----- MATERIAL FOR THE TASK

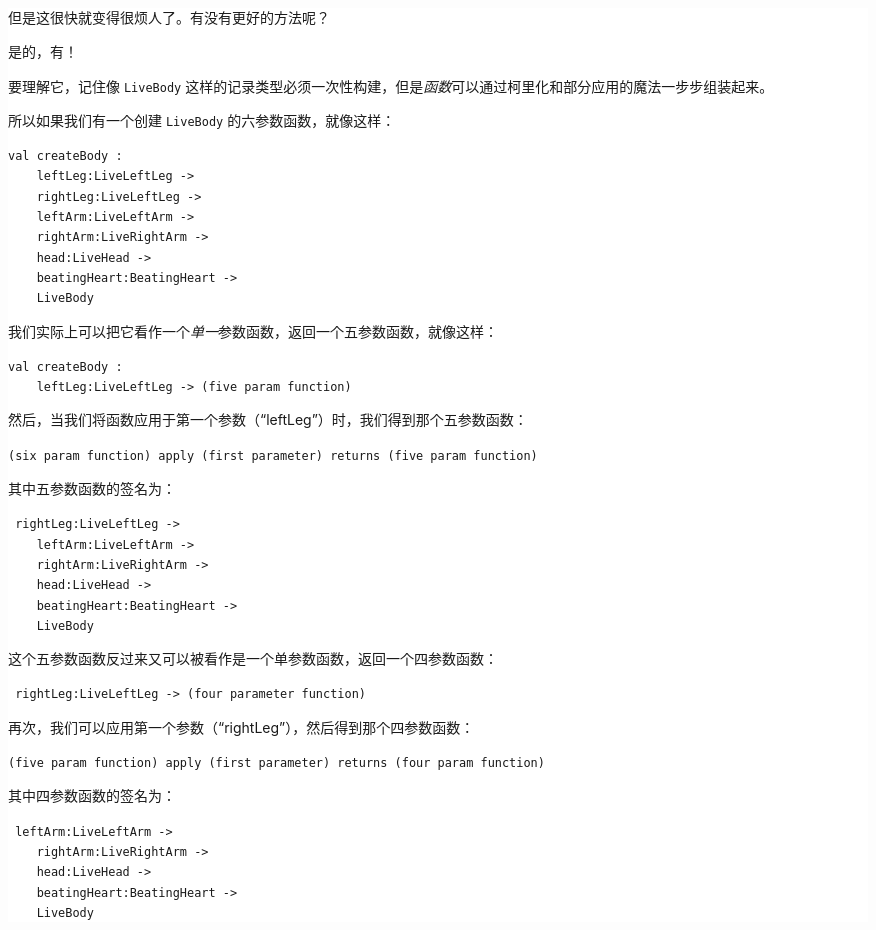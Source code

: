 但是这很快就变得很烦人了。有没有更好的方法呢？

是的，有！

要理解它，记住像 `LiveBody` 这样的记录类型必须一次性构建，但是*函数*可以通过柯里化和部分应用的魔法一步步组装起来。

所以如果我们有一个创建 `LiveBody` 的六参数函数，就像这样：

```
val createBody : 
    leftLeg:LiveLeftLeg ->
    rightLeg:LiveLeftLeg ->
    leftArm:LiveLeftArm ->
    rightArm:LiveRightArm ->
    head:LiveHead -> 
    beatingHeart:BeatingHeart -> 
    LiveBody 
```

我们实际上可以把它看作一个*单一*参数函数，返回一个五参数函数，就像这样：

```
val createBody : 
    leftLeg:LiveLeftLeg -> (five param function) 
```

然后，当我们将函数应用于第一个参数（“leftLeg”）时，我们得到那个五参数函数：

```
(six param function) apply (first parameter) returns (five param function) 
```

其中五参数函数的签名为：

```
 rightLeg:LiveLeftLeg ->
    leftArm:LiveLeftArm ->
    rightArm:LiveRightArm ->
    head:LiveHead -> 
    beatingHeart:BeatingHeart -> 
    LiveBody 
```

这个五参数函数反过来又可以被看作是一个单参数函数，返回一个四参数函数：

```
 rightLeg:LiveLeftLeg -> (four parameter function) 
```

再次，我们可以应用第一个参数（“rightLeg”），然后得到那个四参数函数：

```
(five param function) apply (first parameter) returns (four param function) 
```

其中四参数函数的签名为：

```
 leftArm:LiveLeftArm ->
    rightArm:LiveRightArm ->
    head:LiveHead -> 
    beatingHeart:BeatingHeart -> 
    LiveBody 
```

----------

**WHAT TO DO:** Each line above should be printed again exactly, though the pictures should not be.

**YOUR RESPONSE:**
Source code

: 但是这很快就变得很烦人了。有没有更好的方法呢？

是的，有！

要理解它，记住像 `LiveBody` 这样的记录类型必须一次性构建，但是*函数*可以通过柯里化和部分应用的魔法一步步组装起来。

所以如果我们有一个创建 `LiveBody` 的六参数函数，就像这样：

```
val createBody : 
    leftLeg:LiveLeftLeg ->
    rightLeg:LiveLeftLeg ->
    leftArm:LiveLeftArm ->
    rightArm:LiveRightArm ->
    head:LiveHead -> 
    beatingHeart:BeatingHeart -> 
    LiveBody 
```

我们实际上可以把它看作一个*单一*参数函数，返回一个五参数函数，就像这样：

```
val createBody : 
    leftLeg:LiveLeftLeg -> (five param function) 
```

然后，当我们将函数应用于第一个参数（“leftLeg”）时，我们得到那个五参数函数：

```
(six param function) apply (first parameter) returns (five param function) 
```

其中五参数函数的签名为：

```
 rightLeg:LiveLeftLeg ->
    leftArm:LiveLeftArm ->
    rightArm:LiveRightArm ->
    head:LiveHead -> 
    beatingHeart:BeatingHeart -> 
    LiveBody 
```

这个五参数函数反过来又可以被看作是一个单参数函数，返回一个四参数函数：

```
 rightLeg:LiveLeftLeg -> (four parameter function) 
```

再次，我们可以应用第一个参数（“rightLeg”），然后得到那个四参数函数：

```
(five param function) apply (first parameter) returns (four param function) 
```

其中四参数函数的签名为：

```
 leftArm:LiveLeftArm ->
    rightArm:LiveRightArm ->
    head:LiveHead -> 
    beatingHeart:BeatingHeart -> 
    LiveBody 
```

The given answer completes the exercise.